**TO DO:** Whenever a line in the records below contains "width", pick it out.

Records from a data source
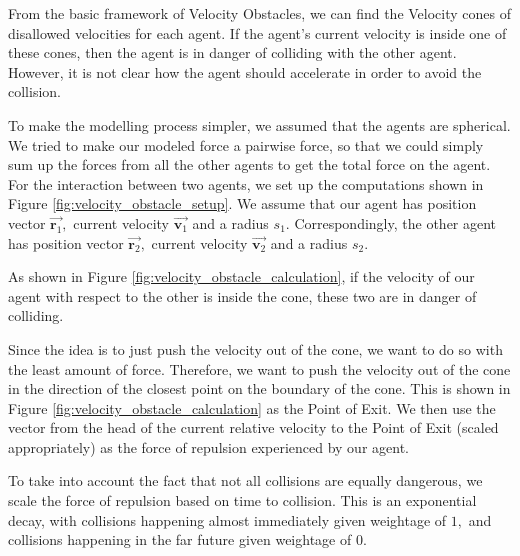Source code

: \documentclass[a4paper,12pt]{article}
\begin{document}
From the basic framework of Velocity Obstacles, we can find the Velocity cones of disallowed velocities for each agent. If the agent's current velocity is inside one of these cones, then the agent is in danger of colliding with the other agent. However, it is not clear how the agent should accelerate in order to avoid the collision.

To make the modelling process simpler, we assumed that the agents are spherical. We tried to make our modeled force a pairwise force, so that we could simply sum up the forces from all the other agents to get the total force on the agent. For the interaction between two agents, we set up the computations shown in Figure \ref{fig:velocity_obstacle_setup}. We assume that our agent has position vector $\overrightarrow{\mathbf{r}_1},$ current velocity $\overrightarrow{\mathbf{v}_1}$ and a radius $s_1.$ Correspondingly, the other agent has position vector $\overrightarrow{\mathbf{r}_2},$ current velocity $\overrightarrow{\mathbf{v}_2}$ and a radius $s_2.$


As shown in Figure \ref{fig:velocity_obstacle_calculation}, if the velocity of our agent with respect to the other is inside the cone, these two are in danger of colliding. 

Since the idea is to just push the velocity out of the cone, we want to do so with the least amount of force. Therefore, we want to push the velocity out of the cone in the direction of the closest point on the boundary of the cone. This is shown in Figure \ref{fig:velocity_obstacle_calculation} as the Point of Exit. We then use the vector from the head of the current relative velocity to the Point of Exit (scaled appropriately) as the force of repulsion experienced by our agent. 

To take into account the fact that not all collisions are equally dangerous, we scale the force of repulsion based on time to collision. This is an exponential decay, with collisions happening almost immediately given weightage of $1,$ and collisions happening in the far future given weightage of $0.$

\end{document}
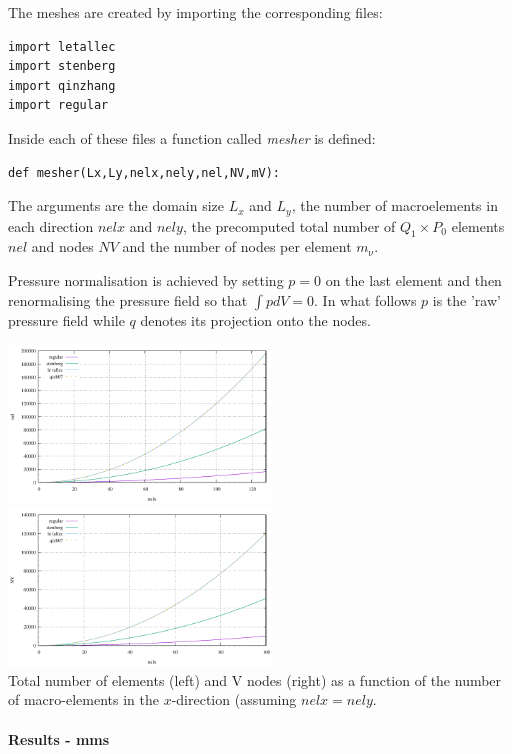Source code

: The meshes are created by importing the corresponding files:
\begin{lstlisting} 
import letallec
import stenberg
import qinzhang
import regular
\end{lstlisting} 
Inside each of these files a function called {\sl mesher} is defined: 
\begin{lstlisting} 
def mesher(Lx,Ly,nelx,nely,nel,NV,mV):
\end{lstlisting} 
The arguments are the domain size $L_x$ and $L_y$, the number of macroelements
in each direction $nelx$ and $nely$, the precomputed total number of $Q_1\times P_0$ 
elements $nel$ and nodes $NV$ and the number of nodes per element $m_\upnu$.  

Pressure normalisation is achieved by setting $p=0$ on the last element and then 
renormalising the pressure field so that $\int p dV=0$. In what follows $p$ is the 'raw' pressure
field while $q$ denotes its projection onto the nodes. 

\begin{center}
\includegraphics[width=7cm]{python_codes/fieldstone_78/images/nel}
\includegraphics[width=7cm]{python_codes/fieldstone_78/images/NV}\\
{\captionfont Total number of elements (left) and V nodes (right) as a function of the number
of macro-elements in the $x$-direction (assuming $nelx=nely$.}
\end{center}


\paragraph{Results - mms}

**ANSWER SECTION:**
\includegraphics[width=7cm]{python_codes/fieldstone_78/images/nel}
\includegraphics[width=7cm]{python_codes/fieldstone_78/images/NV}\\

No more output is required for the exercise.